# NLU - First Assignment

- Student: Ziglio Riccardo
- Student Number: 224285

This notebook contains the solution for the first assignment of the NLU course.





# Dependency Parsing Visualizer

In this first cell I've reported the dependency parsing visualization (using the displacy library of Spacy) of the sentence used in the assignment for testing the code.

In [2]:
import spacy
from spacy import displacy #to visualize dependency parse
sentence = "I saw the man with a telescope"
#parsing of the sentence
nlp = spacy.load("en_core_web_sm")
doc = nlp(sentence)
displacy.render(doc, style="dep", jupyter = True)
print("")




# Exercise 1 - getDependencyPath function

The first exercise required to find the path of depdency relations from the root to each token of the input sentence.
To do that the head attribute of the token class have been used.
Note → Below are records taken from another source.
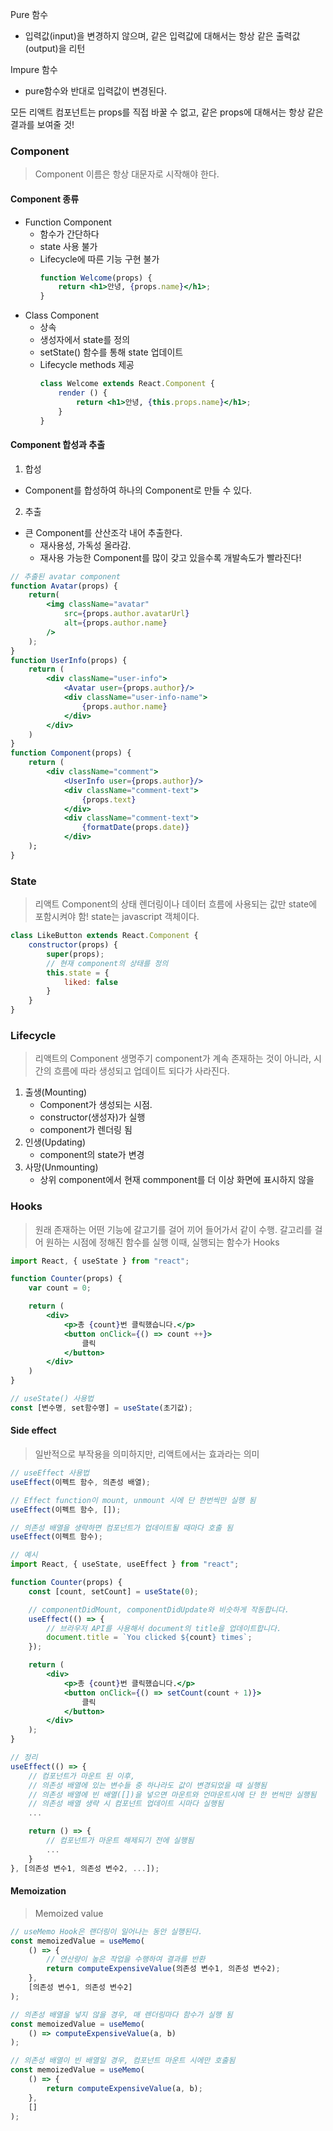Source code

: Pure 함수
- 입력값(input)을 변경하지 않으며,
  같은 입력값에 대해서는 항상 같은 출력값(output)을 리턴

Impure 함수
- pure함수와 반대로 입력값이 변경된다.

모든 리액트 컴포넌트는 props를 직접 바꿀 수 없고,
같은 props에 대해서는 항상 같은 결과를 보여줄 것!

### Component
> Component 이름은 항상 대문자로 시작해야 한다.

#### Component 종류
- Function Component
  - 함수가 간단하다
  - state 사용 불가
  - Lifecycle에 따른 기능 구현 불가
    ```jsx
    function Welcome(props) {
        return <h1>안녕, {props.name}</h1>;
    }
    ```
- Class Component
  - 상속
  - 생성자에서 state를 정의
  - setState() 함수를 통해 state 업데이트
  - Lifecycle methods 제공
    ```jsx
    class Welcome extends React.Component {
        render () {
            return <h1>안녕, {this.props.name}</h1>;
        }
    }
    ```
#### Component 합성과 추출
1. 합성
- Component를 합성하여 하나의 Component로 만들 수 있다.
  
2. 추출
- 큰 Component를 산산조각 내어 추출한다.
  - 재사용성, 가독성 올라감.
  - 재사용 가능한 Component를 많이 갖고 있을수록 개발속도가 빨라진다!

```jsx
// 추출된 avatar component
function Avatar(props) {
	return(
		<img className="avatar"
			src={props.author.avatarUrl}
			alt={props.author.name}
		/>
	);
}
function UserInfo(props) {
	return (
		<div className="user-info">
			<Avatar user={props.author}/>
			<div className="user-info-name">
				{props.author.name}
			</div>
		</div>
	)
}
function Component(props) {
  	return (
		<div className="comment">
			<UserInfo user={props.author}/>
			<div className="comment-text">
				{props.text}
			</div>
			<div className="comment-text">
				{formatDate(props.date)}
			</div>
  	);
}
```

### State
> 리액트 Component의 상태
> 렌더링이나 데이터 흐름에 사용되는 값만 state에 포함시켜야 함!
> state는 javascript 객체이다.

```jsx
class LikeButton extends React.Component {
	constructor(props) {
		super(props);
		// 현재 component의 상태를 정의
		this.state = {
			liked: false
		}
	}
}
```
### Lifecycle
> 리액트의 Component 생명주기
> component가 계속 존재하는 것이 아니라, 
> 시간의 흐름에 따라 생성되고 업데이트 되다가 사라진다.

1. 출생(Mounting)
   - Component가 생성되는 시점.
   - constructor(생성자)가 실행
   - component가 렌더링 됨
2. 인생(Updating)
   - component의 state가 변경 
3. 사망(Unmounting)
   - 상위 component에서 현재 commponent를 더 이상 화면에 표시하지 않을 

### Hooks
> 원래 존재하는 어떤 기능에 갈고기를 걸어 끼어 들어가서 같이 수행.
> 갈고리를 걸어 원하는 시점에 정해진 함수를 실행
> 이때, 실행되는 함수가 Hooks

```jsx
import React, { useState } from "react";

function Counter(props) {
	var count = 0;

	return (
		<div>
			<p>총 {count}번 클릭했습니다.</p>
			<button onClick={() => count ++}>
				클릭
			</button>
		</div>
	)
}

// useState() 사용법
const [변수명, set함수명] = useState(초기값);
```

#### Side effect
> 일반적으로 부작용을 의미하지만, 리액트에서는 효과라는 의미

```jsx
// useEffect 사용법
useEffect(이펙트 함수, 의존성 배열);

// Effect function이 mount, unmount 시에 단 한번씩만 실행 됨
useEffect(이펙트 함수, []);

// 의존성 배열을 생략하면 컴포넌트가 업데이트될 때마다 호출 됨
useEffect(이펙트 함수);

// 예시
import React, { useState, useEffect } from "react";

function Counter(props) {
	const [count, setCount] = useState(0);

	// componentDidMount, componentDidUpdate와 비슷하게 작동합니다.
	useEffect(() => {
		// 브라우저 API를 사용해서 document의 title을 업데이트합니다.
		document.title = `You clicked ${count} times`;
	});

	return (
		<div>
			<p>총 {count}번 클릭했습니다.</p>
			<button onClick={() => setCount(count + 1)}>
				클릭
			</button>
		</div>
	);
}

// 정리
useEffect(() => {
	// 컴포넌트가 마운트 된 이후,
	// 의존성 배열에 있는 변수들 중 하나라도 값이 변경되었을 때 실행됨
	// 의존성 배열에 빈 배열([])을 넣으면 마운트와 언마운트시에 단 한 번씩만 실행됨
	// 의존성 배열 생략 시 컴포넌트 업데이트 시마다 실행됨
	...

	return () => {
		// 컴포넌트가 마운트 해제되기 전에 실행됨
		...
	}
}, [의존성 변수1, 의존성 변수2, ...]);
```

#### Memoization
> Memoized value


```jsx
// useMemo Hook은 랜더링이 일어나는 동안 실행된다.
const memoizedValue = useMemo(
	() => {
		// 연산량이 높은 작업을 수행하여 결과를 반환
		return computeExpensiveValue(의존성 변수1, 의존성 변수2);
	},
	[의존성 변수1, 의존성 변수2]
);

// 의존성 배열을 넣지 않을 경우, 매 렌더링마다 함수가 실행 됨
const memoizedValue = useMemo(
	() => computeExpensiveValue(a, b)
);

// 의존성 배열이 빈 배열일 경우, 컴포넌트 마운트 시에만 호출됨
const memoizedValue = useMemo(
	() => {
		return computeExpensiveValue(a, b);
	},
	[]
);
```
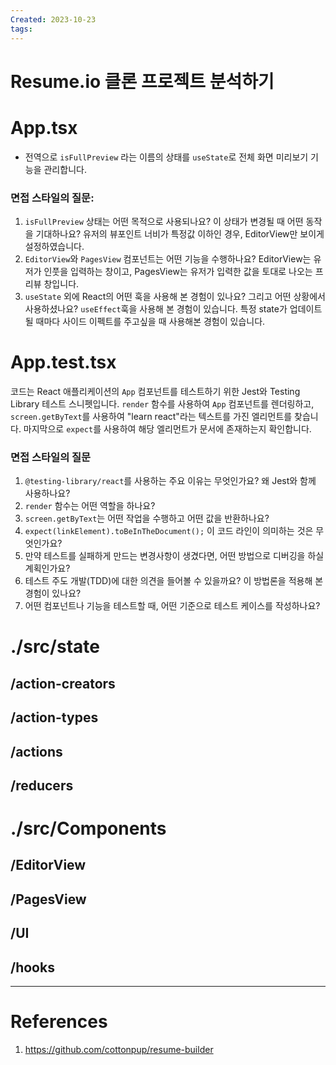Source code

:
 ```yaml
---
Created: 2023-10-23
tags:
---
```

# Resume.io 클론 프로젝트 분석하기
# App.tsx
- 전역으로 `isFullPreview` 라는 이름의 상태를 `useState`로 전체 화면 미리보기 기능을 관리합니다.
### 면접 스타일의 질문:
1. `isFullPreview` 상태는 어떤 목적으로 사용되나요? 이 상태가 변경될 때 어떤 동작을 기대하나요?
	유저의 뷰포인트 너비가 특정값 이하인 경우, EditorView만 보이게 설정하였습니다. 
2. `EditorView`와 `PagesView` 컴포넌트는 어떤 기능을 수행하나요?
	EditorView는 유저가 인풋을 입력하는 창이고, PagesView는 유저가 입력한 값을 토대로 나오는 프리뷰 창입니다. 
3. `useState` 외에 React의 어떤 훅을 사용해 본 경험이 있나요? 그리고 어떤 상황에서 사용하셨나요?
	`useEffect`훅을 사용해 본 경험이 있습니다. 특정 state가 업데이트 될 때마다 사이드 이펙트를 주고싶을 때 사용해본 경험이 있습니다. 
# App.test.tsx
코드는 React 애플리케이션의 `App` 컴포넌트를 테스트하기 위한 Jest와 Testing Library 테스트 스니펫입니다. `render` 함수를 사용하여 `App` 컴포넌트를 렌더링하고, `screen.getByText`를 사용하여 "learn react"라는 텍스트를 가진 엘리먼트를 찾습니다. 마지막으로 `expect`를 사용하여 해당 엘리먼트가 문서에 존재하는지 확인합니다.

### 면접 스타일의 질문

1. `@testing-library/react`를 사용하는 주요 이유는 무엇인가요? 왜 Jest와 함께 사용하나요?
2. `render` 함수는 어떤 역할을 하나요?
3. `screen.getByText`는 어떤 작업을 수행하고 어떤 값을 반환하나요?
4. `expect(linkElement).toBeInTheDocument();` 이 코드 라인이 의미하는 것은 무엇인가요?
5. 만약 테스트를 실패하게 만드는 변경사항이 생겼다면, 어떤 방법으로 디버깅을 하실 계획인가요?
6. 테스트 주도 개발(TDD)에 대한 의견을 들어볼 수 있을까요? 이 방법론을 적용해 본 경험이 있나요?
7. 어떤 컴포넌트나 기능을 테스트할 때, 어떤 기준으로 테스트 케이스를 작성하나요?
# ./src/state 
## /action-creators
## /action-types
## /actions
## /reducers
# ./src/Components
## /EditorView
## /PagesView
## /UI
## /hooks
---
# References
1. https://github.com/cottonpup/resume-builder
This returns "The syntactic parent, or “governor”, of this token" (https://spacy.io/api/token). Since the root of the sentence is identified as the word which is its own head, or it has no arcs entering in it as the node "saw" in the dependency parsing graph reported before, the idea is to iterate over all the tokens of the sentence that are different from the head ("saw" in this case) and save their text and dependencies in a list called "dependency". As last element of this "dependency" list it was added the root element "saw". 
To display the root element as the first one of the list the "dependency" list has been copied in reverse order inside the "paths" list, which, as the name suggest, returns all the paths from the root to a token.

The output of the function is in the following format: ['Root (token.text)', '-> token.text: token.dep_'].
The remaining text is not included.